Internet Censorship in The People's Republic of China - Evasion

Evasion

Internet censorship in China is circumvented by determined parties by using proxy servers outside the firewall. VPN and SSH connections to outside mainland China are not blocked, so users may circumvent all of the censorship and monitoring of the Great Firewall if they have a secure connection method to a computer outside mainland China. However, disruptions of VPN services have been reported. Rupert Murdoch famously proclaimed that advances in communications technology posed an “unambiguous threat to totalitarian regimes everywhere” and Ai Weiwei argued that the Chinese “leaders must understand it's not possible for them to control the Internet unless they shut it off".

As the Great Firewall of China gets more sophisticated, the users are getting increasingly creative in the ways they elude the censorship such as by using analogies to discuss topics. Furthermore, users are becoming increasingly open in their mockery of them by actively using homophones to avoid censorship.
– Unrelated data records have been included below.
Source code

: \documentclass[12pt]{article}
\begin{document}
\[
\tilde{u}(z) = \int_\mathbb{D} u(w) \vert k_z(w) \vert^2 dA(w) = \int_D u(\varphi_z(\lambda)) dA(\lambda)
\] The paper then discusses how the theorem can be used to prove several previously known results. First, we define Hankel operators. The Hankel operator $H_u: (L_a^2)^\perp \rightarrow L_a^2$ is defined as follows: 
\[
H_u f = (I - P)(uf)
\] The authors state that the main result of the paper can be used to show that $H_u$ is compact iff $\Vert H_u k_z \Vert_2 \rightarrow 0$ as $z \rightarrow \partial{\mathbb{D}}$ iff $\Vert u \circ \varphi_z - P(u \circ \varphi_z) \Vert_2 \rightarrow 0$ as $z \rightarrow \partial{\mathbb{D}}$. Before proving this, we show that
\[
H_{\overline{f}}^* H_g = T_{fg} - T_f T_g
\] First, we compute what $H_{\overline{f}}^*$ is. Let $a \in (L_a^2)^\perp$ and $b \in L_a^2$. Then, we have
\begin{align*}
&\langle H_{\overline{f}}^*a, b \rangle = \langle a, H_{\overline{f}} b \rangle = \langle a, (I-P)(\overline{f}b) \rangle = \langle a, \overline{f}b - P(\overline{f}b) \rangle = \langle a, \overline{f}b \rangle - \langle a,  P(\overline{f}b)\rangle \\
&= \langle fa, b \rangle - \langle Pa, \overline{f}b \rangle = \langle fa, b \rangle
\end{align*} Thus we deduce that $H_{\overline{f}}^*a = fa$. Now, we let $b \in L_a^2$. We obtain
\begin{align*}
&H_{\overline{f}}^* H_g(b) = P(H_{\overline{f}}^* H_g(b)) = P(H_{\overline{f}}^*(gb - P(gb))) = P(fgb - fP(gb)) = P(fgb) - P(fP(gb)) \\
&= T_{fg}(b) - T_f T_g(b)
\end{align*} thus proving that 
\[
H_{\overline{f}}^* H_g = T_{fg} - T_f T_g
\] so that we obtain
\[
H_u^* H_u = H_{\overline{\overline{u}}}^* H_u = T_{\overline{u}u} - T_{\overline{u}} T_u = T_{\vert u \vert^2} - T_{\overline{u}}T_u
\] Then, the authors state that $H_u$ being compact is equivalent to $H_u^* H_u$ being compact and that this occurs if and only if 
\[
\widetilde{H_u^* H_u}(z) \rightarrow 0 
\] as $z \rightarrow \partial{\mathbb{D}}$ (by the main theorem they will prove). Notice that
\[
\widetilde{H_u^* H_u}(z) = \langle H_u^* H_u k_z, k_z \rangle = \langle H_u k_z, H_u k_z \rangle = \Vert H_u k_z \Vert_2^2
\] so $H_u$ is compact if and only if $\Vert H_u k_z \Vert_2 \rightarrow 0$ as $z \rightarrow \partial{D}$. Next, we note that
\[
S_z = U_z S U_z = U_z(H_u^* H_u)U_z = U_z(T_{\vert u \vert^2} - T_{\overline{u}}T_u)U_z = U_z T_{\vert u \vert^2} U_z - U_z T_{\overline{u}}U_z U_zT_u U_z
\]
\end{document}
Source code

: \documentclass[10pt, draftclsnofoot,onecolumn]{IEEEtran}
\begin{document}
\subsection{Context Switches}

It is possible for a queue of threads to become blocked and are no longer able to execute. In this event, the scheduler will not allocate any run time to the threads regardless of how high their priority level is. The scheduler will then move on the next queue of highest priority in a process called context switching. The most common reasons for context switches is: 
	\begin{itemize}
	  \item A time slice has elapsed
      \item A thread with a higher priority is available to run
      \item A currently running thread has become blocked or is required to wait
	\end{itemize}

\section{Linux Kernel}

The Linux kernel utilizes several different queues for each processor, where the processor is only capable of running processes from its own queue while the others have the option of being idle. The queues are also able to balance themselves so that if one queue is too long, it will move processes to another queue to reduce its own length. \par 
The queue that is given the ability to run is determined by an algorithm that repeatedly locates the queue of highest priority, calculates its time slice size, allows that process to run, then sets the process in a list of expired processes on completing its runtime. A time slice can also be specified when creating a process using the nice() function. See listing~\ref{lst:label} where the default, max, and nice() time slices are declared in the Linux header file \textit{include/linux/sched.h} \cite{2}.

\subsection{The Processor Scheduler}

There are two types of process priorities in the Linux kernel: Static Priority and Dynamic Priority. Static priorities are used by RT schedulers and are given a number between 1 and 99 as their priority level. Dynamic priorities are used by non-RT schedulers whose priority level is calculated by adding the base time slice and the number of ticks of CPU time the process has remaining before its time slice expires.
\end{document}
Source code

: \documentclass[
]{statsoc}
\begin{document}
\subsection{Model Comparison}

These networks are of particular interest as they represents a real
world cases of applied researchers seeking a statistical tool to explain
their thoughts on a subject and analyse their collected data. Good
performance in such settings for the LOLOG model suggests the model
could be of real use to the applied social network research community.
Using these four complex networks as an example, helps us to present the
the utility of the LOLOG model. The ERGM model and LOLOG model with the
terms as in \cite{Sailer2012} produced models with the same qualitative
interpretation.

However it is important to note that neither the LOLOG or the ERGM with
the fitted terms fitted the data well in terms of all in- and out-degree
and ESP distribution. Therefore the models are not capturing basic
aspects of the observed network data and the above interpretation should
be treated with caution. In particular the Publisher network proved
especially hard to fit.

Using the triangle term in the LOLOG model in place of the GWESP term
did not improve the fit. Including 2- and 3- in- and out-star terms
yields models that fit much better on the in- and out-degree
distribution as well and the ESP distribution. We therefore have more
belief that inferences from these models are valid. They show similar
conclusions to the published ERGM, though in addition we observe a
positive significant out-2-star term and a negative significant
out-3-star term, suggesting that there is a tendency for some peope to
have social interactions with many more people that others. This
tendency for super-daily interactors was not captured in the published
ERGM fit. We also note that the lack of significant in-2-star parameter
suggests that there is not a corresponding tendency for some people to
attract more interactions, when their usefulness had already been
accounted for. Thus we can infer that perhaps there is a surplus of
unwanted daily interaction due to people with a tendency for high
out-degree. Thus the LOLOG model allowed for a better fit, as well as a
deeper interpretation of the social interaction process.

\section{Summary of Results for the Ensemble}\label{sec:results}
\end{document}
Deleted sites have "been harmonized", indicating President Hu Jintao's Internet censorship under the big picture of creating a "harmonious society". For example, censors are referred to as "river crabs", because in Chinese those two words together form a homophone for "harmony". Since free hosting blog services like Blogger and Wordpress.com frequently face blockage, some China-focused services explicitly offer to change a blog's IP address within 30 minutes if it is blocked by the authorities. In July 2006, researchers at Cambridge University claim to have defeated the firewall by ignoring the TCP reset packets.

The Tor anonymity network was and is subject to blocking by China's Great Firewall. The Tor website is blocked when accessed over HTTP but it is reachable over HTTPS so it is possible for users to download the Tor Browser Bundle. The Tor network maintains a public list of approximately 3000 relays which are almost all blocked. In addition to the public relays, Tor maintains so called bridges which are non-public relays. Their purpose is to help censored users reach the Tor network. The Great Firewall is dynamically blocking these bridges by looking for their TLS fingerprint. According to a research paper published in April 2012, the block can be circumvented by using packet fragmentation or the Tor obfsproxy bundle in combination with private obfsproxy bridges.

It was common in the past to use Google's cache feature to view blocked websites. However, this feature of Google seems to be under some level of blocking, as access is now erratic and does not work for blocked websites. Currently the block is mostly circumvented by using proxy servers outside the firewall, and is not difficult to carry out for those determined to do so. Some well-known proxy servers have also been blocked. Some Chinese citizens used the Google mirror elgooG after China blocked Google.

Moreover, net surfers come up with many more technical ways to get around with the Great Wall of China. Haystack is "a free proxy-like system that hides the user's traffic inside a continuous stream of innocent-looking requests. It also uses encryption, so people can get at any site without drawing attention to themselves". Steganography is a "practice of embedding useful data in what looks like something irrelevant. The text of a document can be broken into its constituent bytes, which are added to the pixels of an apparently innocent picture. The effect is barely visible on the picture, but the recipient can extract it with the right software".